Ramage looked at Carolyn.
“Oh, no,” she said, “count me out.”
“Real interesting spot,” Peete said. “Artifacts and things.”
“What kind of artifacts?” Ramage asked.
“Arrowheads, bowls, pots. Just lying around.”
“Uhn-huh.”
“Fact. See for yourself.”
“Not me,” Carolyn said. “I don’t like cemeteries. And I’ve seen all the Native American artifacts I care to see.”
“No damn’ spirit of adventure,” Ramage said.
“You go ahead if you want. I’m staying right here.” She meant it. And when she got stubborn about something, you couldn’t change her mind for love or money.
Ramage said disgustedly: “All right, the hell with it. I guess we’ll have to take your word for it, old-timer. About the dirt and the burial ground, both.”
“Some do, some don’t. Suit yourself.”
“For now, anyway,” Ramage added. “Maybe some other time.”
“Anytime you want to see it.” Peete gestured at the pile of free dirt. “How many sacks you want?”
“None right now. Some other time on that, too.”
Peete shrugged, led them out of the barn into the sunshine. He closed the doors, set the latch, and started to move off.
“Hold on a second,” Ramage said. And when the farmer stopped and glanced back at him: “About that sign of yours, down by the road.”
“What about it?”
“Don’t take offense, but you misspelled dirt.”
“That a fact?”
“It’s with an i, not a u. D-i-r-t. You might want to correct it.”
“Then again,” Peete said, “I might not.”
He took the dog away to the house without a backward glance.
Carolyn said: “Did you have to bring up that sign?”
Ramage ignored her until they were in the car, bouncing down the rutted lane. Then he said, more to himself than to her: “Some character, that Peete.”
“You think he’s just a dumb hick, I suppose.”
/>
“Don’t you?”
“No. I think he’s a lot smarter than you give him credit for.”
“Because of that business with the dirt and the Indian burial ground? I didn’t believe it for a minute.”
“Well, neither did I,” she said. “That’s the real reason I didn’t want to go along with him. The whole thing’s a hoax, a game he plays with gullible tourists. I wouldn’t be surprised if he misspelled dirt on that sign just to draw people like us up here.”
“Might have at that.”
“If we’d gone along with him, what he’d’ve shown us is some spot he faked up with Native American artifacts and phony graves.”
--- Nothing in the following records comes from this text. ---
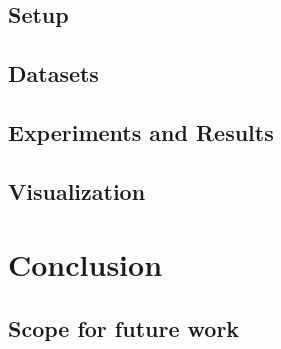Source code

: \documentclass[a4paper, 12pt]{article}
\begin{document}
\subsection{Setup}
\subsection{Datasets}
\subsection{Experiments and Results}
\subsection{Visualization}
\newpage
\section{Conclusion}
\subsection{Scope for future work}
\nocite{fontaine,gao,poorzahedy2,tianze,leblanc,kuo,poorzahedy1,wen}



\end{document}
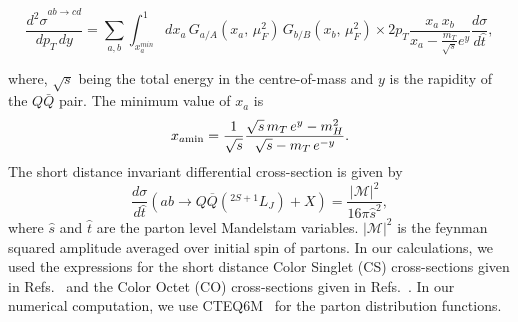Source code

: \documentclass[aps,prc,preprint,superscriptaddress,showpacs,showkeys,amsmath]{revtex4-1}
\begin{document}
\begin{equation}
  \frac{{d^{2}\sigma}^{ab\rightarrow cd}}{dp_T\,dy} = \sum_{a,b}\int_{x_{a}^{min}}^{1} dx_a\, G_{a/A}(x_a,\,\mu^{2}_{F})\, G_{b/B}(x_b,\,\mu^{2}_{F})\times 
  2p_T \frac{x_a\,x_b}{x_a-\frac{m_T}{\sqrt{s}}e^y}\frac{d\sigma}{d\hat t},
\end{equation}

where, $\sqrt{s}$ being the total energy in the centre-of-mass and $y$ is the rapidity of 
the $Q\bar Q$ pair. The minimum value of $x_a$ is 
\begin{equation}
x_{a\rm min} = \frac{1}{\sqrt{s}}\frac{\sqrt{s}\,m_T\,e^{y}-m^2_H}{\sqrt{s}-m_T\,e^{-y}}.
\end{equation}
The short distance invariant differential cross-section is given by
\begin{equation}
  \frac{d\sigma}{d\hat t}(ab\rightarrow Q\overline{Q}(^{2S+1}L_{J})+X) = \frac{|\mathcal{M}|^2}{16\pi{\hat s}^2},
\end{equation}
where $\hat s$ and $\hat t$ are the parton level Mandelstam variables. $|\mathcal{M}|^2$ is the 
feynman squared amplitude averaged over initial spin of partons.  In our calculations, we used the expressions 
for the short distance Color Singlet (CS) cross-sections given in Refs.~\cite{Baier:1983va,Humpert:1986cy,Gastmans:1987be} 
and the Color Octet (CO) cross-sections given in Refs.~\cite{Cho:1995vh,Cho:1995ce,Braaten:2000cm}. In our numerical computation, 
we use CTEQ6M~\cite{Lai:2010vv} for the parton distribution functions. 
\end{document}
“Just to get a good laugh at our expense?”
“Some people have a warped sense of humor.”
“Didn’t look like Peete had any sense of humor.”
“You can’t tell what a person’s like inside from the face they wear in public. You ought to know that.”
“I’d still like to’ve seen the place,” Ramage said.
“Why, for heaven’s sake?”
“Satisfy my curiosity.”
“You’d’ve been playing right into his hand.”
“Still…I can’t help being curious, can I?”
He stayed curious all that day, and the next, and the next after that. About the fake Miwok burial ground, and about Peete, too. How could the old buzzard afford to pay for all the upkeep on that farm of his, and give away good rich soil, when he had no help and no livestock except for a few chickens? Crops like alfalfa, fruit from that small orchard? Maybe he ought to drive back out there, alone this time, and have a look at the “cemetery” and see what else he could find out.
On Friday afternoon, Ramage decided that that was just what he was going to do.
The snotty young fella named Coolidge said: “I don’t believe it.”
“Gospel truth.”
“Graveyard dirt from some old Indian cemetery?”
“Every inch of it.
“And you truck it in here and hoard it so you can give it away free. You think I was born yesterday, pop?”
“Prove it to you, if you want.”
“How you going to do that?”
“Burial ground’s not far from here,” Peete said. “Other side of that hill yonder.”